The Hidden Curse of High Uptime
A number of Unix/Linux people seem to pride themselves on obtaining the highest uptime they can. While this may seem like a little harmless fun, in a production environment (which are mostly fun-free places), it can hide a number of problems that will later become major issues.
At some point the machine will have to come down and face a power off or reboot, and then it’s expected to come back up, and this is where the problems can start. In almost any environment, no matter how simple, and this problem gets worse as more complexity and people are involved, a number of changes will be made to the running system and given some testing time; and then they will be forgotten about and never made persistent and able to survive a reboot.
Whether it’s the simple addition of a firewall rule thats never written to the config file, an unsaved routing table entry or forgetting to enable a service in rc.local, on any machine with a high up time their is a chance that something won’t come up. And if it’s a remote box it’ll be something that stops you getting in to fix it, Murphy ensures this.
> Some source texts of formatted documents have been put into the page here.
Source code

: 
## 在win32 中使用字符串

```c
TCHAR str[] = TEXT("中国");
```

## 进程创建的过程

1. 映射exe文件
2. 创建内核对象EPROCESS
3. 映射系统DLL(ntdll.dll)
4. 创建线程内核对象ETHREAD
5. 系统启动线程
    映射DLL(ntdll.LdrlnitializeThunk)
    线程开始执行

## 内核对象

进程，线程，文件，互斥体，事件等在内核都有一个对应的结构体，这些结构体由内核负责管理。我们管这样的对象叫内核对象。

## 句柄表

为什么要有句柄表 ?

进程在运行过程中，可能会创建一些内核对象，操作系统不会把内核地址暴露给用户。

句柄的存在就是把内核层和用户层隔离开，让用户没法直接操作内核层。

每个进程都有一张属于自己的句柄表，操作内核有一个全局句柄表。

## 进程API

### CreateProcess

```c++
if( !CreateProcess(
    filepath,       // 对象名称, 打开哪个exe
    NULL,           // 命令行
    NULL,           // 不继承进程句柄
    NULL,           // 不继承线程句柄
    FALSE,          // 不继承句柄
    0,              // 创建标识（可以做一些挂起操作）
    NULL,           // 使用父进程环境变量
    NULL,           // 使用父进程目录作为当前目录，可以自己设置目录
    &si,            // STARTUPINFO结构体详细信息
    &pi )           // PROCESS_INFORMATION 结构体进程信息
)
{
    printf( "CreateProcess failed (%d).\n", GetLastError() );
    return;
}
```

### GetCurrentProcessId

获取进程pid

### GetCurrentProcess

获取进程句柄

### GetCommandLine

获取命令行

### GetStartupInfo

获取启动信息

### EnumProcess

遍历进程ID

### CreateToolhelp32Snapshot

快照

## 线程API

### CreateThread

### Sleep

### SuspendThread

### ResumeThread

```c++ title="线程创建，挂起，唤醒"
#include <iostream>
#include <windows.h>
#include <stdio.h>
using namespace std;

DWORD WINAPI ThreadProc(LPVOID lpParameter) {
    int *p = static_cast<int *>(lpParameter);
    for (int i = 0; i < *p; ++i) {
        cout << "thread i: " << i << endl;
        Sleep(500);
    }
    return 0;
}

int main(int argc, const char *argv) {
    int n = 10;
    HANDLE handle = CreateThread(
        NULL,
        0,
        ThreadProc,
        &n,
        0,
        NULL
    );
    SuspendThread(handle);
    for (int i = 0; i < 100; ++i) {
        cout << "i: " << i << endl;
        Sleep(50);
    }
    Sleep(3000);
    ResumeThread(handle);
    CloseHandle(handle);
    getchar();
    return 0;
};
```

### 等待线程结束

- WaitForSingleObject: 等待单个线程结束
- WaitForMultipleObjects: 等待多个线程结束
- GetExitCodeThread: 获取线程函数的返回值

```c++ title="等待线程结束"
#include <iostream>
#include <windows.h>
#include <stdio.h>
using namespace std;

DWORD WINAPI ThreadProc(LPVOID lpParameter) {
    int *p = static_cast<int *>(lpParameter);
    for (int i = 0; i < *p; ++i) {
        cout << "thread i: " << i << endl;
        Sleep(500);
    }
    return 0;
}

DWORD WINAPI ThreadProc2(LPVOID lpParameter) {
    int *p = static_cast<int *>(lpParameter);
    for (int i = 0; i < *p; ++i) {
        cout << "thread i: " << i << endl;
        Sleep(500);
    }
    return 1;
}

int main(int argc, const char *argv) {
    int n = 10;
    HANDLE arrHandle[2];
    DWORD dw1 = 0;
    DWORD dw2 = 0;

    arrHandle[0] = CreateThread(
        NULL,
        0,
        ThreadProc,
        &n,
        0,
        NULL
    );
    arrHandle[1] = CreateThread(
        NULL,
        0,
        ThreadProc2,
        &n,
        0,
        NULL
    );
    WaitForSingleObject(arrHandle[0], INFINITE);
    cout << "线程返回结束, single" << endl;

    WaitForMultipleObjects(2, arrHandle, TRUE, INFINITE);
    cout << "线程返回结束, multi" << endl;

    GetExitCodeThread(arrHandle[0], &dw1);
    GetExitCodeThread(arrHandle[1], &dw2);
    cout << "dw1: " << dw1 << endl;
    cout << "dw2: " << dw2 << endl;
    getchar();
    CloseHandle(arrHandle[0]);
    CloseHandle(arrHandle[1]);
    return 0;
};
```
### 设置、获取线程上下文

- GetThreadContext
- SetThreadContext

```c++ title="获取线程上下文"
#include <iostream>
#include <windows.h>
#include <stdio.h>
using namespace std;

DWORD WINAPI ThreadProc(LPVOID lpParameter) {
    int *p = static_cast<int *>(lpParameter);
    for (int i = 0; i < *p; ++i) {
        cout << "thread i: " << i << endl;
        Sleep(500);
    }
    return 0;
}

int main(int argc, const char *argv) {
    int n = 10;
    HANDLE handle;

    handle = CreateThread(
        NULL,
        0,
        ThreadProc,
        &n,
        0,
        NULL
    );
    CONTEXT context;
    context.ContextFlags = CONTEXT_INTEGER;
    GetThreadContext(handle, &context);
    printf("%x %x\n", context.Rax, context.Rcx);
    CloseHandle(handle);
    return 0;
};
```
My recommendation? Pick a schedule (a month, three months, maybe once a quarter) and take the machines off line and then see what doesn’t come up (you do have monitoring in place don’t you?) If you have the opportunity you should combine this with your UPS testing (and you better be testing those!). If you can’t afford to take a server down for testing then you’ve got a resilience problem and a single point of failure that needs addressing.